Abstract

The characterization of the lateral organization of components in biological membranes and the evolution of this arrangement in response to external triggers remain a major challenge. The concept of lipid rafts is widely invoked; however, direct evidence of the existence of these ephemeral entities remains elusive. We report here the use of secondary ion mass spectrometry (SIMS) to image the cholesterol-dependent cohesive phase separation of the ganglioside GM1 into nano- and microscale assemblies in a canonical lipid raft composition of lipids. This assembly of domains was interrogated in a model membrane system composed of palmitoyl sphingomyelin (PSM), cholesterol, and an unsaturated lipid (dioleoylphosphatidylcholine, DOPC). Orthogonal isotopic labeling of every lipid bilayer component and monofluorination of GM1 allowed generation of molecule specific images using a NanoSIMS. Simultaneous detection of six different ion species in SIMS, including secondary electrons, was used to generate ion ratio images whose signal intensity values could be correlated to composition through the use of calibration curves from standard samples.
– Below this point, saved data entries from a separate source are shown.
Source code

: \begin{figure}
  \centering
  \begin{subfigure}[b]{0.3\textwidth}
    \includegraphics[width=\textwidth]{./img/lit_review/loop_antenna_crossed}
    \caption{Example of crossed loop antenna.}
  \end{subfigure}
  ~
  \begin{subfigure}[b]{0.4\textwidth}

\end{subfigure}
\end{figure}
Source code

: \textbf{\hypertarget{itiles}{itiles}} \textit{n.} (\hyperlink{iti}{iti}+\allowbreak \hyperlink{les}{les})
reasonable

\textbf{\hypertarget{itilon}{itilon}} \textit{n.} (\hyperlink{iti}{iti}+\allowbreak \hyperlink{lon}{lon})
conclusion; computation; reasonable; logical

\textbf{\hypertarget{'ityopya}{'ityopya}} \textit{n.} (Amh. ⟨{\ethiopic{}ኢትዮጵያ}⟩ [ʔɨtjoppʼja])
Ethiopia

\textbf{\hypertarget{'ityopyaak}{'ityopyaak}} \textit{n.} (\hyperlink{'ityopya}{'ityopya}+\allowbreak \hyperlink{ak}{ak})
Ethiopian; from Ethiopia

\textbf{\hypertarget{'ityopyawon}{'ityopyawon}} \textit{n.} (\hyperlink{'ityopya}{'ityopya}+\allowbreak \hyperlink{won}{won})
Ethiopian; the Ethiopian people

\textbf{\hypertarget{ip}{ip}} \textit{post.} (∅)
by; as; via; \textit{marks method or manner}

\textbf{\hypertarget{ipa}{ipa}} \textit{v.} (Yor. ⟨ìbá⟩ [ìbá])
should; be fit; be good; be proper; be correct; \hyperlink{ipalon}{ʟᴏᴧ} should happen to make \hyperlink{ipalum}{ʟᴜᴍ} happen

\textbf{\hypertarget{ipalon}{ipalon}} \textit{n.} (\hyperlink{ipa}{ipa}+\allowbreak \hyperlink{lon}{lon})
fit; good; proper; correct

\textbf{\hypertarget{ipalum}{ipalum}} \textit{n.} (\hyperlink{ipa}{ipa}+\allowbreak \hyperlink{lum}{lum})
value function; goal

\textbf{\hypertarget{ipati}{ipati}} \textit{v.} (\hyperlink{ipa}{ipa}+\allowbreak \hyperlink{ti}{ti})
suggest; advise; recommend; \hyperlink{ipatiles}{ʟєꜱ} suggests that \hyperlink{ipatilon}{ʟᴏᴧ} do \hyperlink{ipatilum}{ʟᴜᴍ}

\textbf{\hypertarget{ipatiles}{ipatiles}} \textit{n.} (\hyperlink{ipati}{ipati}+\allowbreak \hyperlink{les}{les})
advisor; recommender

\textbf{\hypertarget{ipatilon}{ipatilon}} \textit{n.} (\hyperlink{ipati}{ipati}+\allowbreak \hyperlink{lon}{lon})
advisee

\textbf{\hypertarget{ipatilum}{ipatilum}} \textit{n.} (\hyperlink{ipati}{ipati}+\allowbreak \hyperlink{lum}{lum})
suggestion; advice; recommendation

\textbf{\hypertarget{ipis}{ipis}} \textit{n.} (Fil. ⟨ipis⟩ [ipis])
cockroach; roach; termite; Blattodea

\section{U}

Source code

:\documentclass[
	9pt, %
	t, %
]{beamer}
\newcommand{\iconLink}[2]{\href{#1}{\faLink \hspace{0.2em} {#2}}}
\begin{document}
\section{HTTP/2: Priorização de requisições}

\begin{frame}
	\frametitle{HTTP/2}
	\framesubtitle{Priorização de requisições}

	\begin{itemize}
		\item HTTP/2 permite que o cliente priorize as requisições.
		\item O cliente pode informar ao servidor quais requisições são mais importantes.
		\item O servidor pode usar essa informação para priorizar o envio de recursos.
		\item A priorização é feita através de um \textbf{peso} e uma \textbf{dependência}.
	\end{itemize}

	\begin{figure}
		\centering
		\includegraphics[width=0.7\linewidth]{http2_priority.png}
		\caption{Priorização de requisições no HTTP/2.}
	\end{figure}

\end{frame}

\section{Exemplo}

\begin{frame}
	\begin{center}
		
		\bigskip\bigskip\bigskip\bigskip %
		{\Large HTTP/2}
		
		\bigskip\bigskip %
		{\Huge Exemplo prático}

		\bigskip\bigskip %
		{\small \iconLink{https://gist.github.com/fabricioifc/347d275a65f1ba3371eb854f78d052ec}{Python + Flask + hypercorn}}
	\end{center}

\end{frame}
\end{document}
Images of this system provide the first direct, molecule specific, visual evidence for the colocalization of cholesterol and GM1 in supported lipid bilayers and further indicate the presence of three compositionally distinct phases: (1) the interdomain region; (2) micrometer-scale domains (d > 3 μm); (3) nanometer-scale domains (d = 100 nm to 1 μm) localized within the micrometer-scale domains and the interdomain region. PSM-rich, nanometer-scale domains prefer to partition within the more ordered, cholesterol-rich/DOPC-poor/GM1-rich micrometer-scale phase, while GM1-rich, nanometer-scale domains prefer to partition within the surrounding, disordered, cholesterol-poor/PSM-rich/DOPC-rich interdomain phase.